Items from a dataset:
§

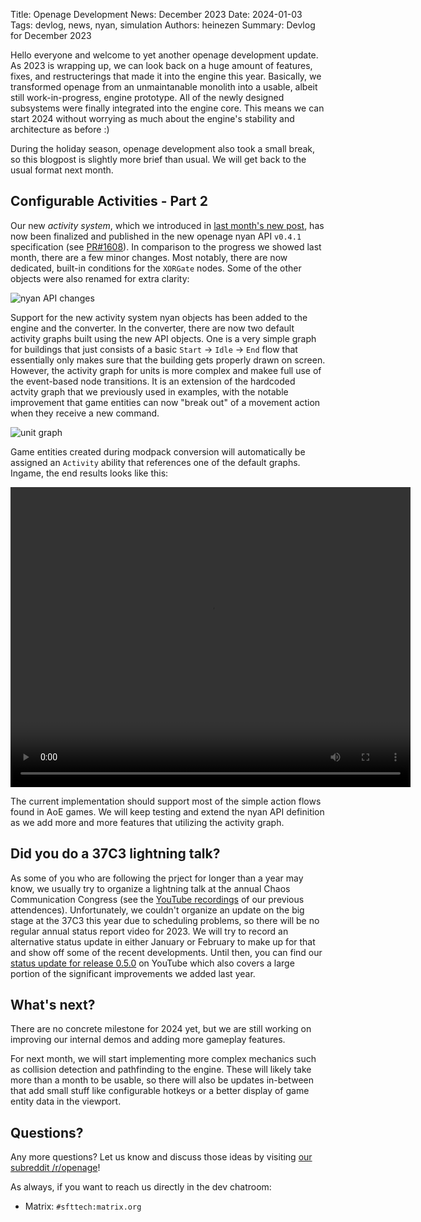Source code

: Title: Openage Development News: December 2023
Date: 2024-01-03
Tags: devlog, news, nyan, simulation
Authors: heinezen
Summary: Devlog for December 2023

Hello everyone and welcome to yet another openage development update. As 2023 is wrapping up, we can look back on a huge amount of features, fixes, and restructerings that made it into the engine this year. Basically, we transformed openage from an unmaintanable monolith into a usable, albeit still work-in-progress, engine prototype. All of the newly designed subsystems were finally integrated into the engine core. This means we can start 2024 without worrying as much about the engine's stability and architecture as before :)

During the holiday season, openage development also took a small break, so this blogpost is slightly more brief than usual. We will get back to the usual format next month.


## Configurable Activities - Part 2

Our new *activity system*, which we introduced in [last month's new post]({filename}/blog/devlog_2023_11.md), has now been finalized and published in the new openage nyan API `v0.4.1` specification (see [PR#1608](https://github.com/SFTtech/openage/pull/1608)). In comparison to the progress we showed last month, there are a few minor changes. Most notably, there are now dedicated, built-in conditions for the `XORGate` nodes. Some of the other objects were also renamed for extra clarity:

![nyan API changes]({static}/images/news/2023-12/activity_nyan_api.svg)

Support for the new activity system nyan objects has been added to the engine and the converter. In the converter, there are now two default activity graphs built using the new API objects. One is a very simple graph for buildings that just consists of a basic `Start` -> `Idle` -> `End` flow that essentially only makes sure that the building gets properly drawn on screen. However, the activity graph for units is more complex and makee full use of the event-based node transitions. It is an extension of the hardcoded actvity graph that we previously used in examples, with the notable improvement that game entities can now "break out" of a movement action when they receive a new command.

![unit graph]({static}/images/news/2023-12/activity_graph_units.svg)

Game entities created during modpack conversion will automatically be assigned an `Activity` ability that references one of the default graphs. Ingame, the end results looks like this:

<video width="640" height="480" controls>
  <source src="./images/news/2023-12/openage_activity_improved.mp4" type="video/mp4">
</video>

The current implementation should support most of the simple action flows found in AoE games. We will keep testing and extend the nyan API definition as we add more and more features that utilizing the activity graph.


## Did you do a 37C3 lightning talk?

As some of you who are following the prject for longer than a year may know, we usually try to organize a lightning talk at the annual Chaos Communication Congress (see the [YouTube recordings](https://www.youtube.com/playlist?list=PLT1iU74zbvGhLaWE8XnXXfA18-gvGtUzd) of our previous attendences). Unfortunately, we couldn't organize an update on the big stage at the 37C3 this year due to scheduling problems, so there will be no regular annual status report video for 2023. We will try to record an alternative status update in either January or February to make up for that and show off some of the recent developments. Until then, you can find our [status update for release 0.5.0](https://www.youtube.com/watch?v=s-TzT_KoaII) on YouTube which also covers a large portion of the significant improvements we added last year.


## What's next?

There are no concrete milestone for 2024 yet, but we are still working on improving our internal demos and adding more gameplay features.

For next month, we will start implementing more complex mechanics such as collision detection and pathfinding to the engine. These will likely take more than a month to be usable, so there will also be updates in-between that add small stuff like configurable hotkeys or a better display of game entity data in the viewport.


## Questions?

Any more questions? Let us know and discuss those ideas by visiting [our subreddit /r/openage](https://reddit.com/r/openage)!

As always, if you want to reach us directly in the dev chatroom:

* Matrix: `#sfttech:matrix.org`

§

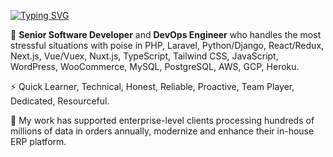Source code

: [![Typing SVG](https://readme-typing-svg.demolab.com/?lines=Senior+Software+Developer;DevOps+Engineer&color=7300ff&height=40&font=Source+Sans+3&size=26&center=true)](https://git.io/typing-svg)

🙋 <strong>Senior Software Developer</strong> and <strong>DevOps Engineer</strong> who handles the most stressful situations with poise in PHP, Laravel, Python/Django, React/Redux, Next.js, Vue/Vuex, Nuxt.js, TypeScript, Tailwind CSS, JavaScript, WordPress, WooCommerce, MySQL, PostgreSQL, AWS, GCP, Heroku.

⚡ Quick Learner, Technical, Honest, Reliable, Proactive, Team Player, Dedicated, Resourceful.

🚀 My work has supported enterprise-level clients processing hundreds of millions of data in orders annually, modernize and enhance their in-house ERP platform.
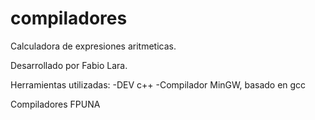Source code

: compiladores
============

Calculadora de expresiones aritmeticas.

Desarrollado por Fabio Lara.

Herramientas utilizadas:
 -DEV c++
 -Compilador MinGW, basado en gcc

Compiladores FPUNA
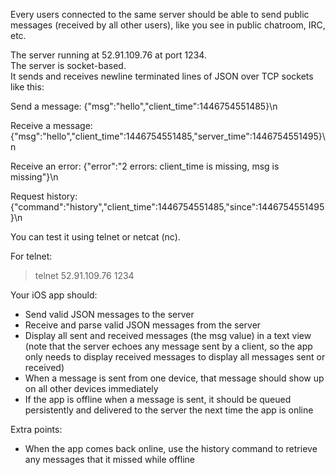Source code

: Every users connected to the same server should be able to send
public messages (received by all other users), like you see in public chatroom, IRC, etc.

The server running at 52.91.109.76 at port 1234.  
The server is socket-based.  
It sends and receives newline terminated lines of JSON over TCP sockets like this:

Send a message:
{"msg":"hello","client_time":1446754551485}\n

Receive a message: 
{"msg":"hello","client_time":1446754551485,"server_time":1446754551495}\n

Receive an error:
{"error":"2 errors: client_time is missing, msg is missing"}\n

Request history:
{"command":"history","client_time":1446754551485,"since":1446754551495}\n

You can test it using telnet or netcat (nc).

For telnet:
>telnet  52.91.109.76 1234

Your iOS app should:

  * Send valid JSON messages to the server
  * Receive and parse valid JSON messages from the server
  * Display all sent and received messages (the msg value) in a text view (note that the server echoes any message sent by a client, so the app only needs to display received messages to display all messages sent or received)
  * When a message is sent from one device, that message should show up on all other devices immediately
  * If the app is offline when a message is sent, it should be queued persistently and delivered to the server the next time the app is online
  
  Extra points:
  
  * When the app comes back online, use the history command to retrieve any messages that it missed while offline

§

**WHAT IS NEEDED**:
Return word for word the lines above from the line with "able to send" to the line with "messages to the server", including both and leaving out all others.

**EXERCISE RESULT**:
: Every users connected to the same server should be able to send
public messages (received by all other users), like you see in public chatroom, IRC, etc.

The server running at 52.91.109.76 at port 1234.  
The server is socket-based.  
It sends and receives newline terminated lines of JSON over TCP sockets like this:

Send a message:
{"msg":"hello","client_time":1446754551485}\n

Receive a message: 
{"msg":"hello","client_time":1446754551485,"server_time":1446754551495}\n

Receive an error:
{"error":"2 errors: client_time is missing, msg is missing"}\n

Request history:
{"command":"history","client_time":1446754551485,"since":1446754551495}\n

You can test it using telnet or netcat (nc).

For telnet:
>telnet  52.91.109.76 1234

Your iOS app should:

  * Send valid JSON messages to the server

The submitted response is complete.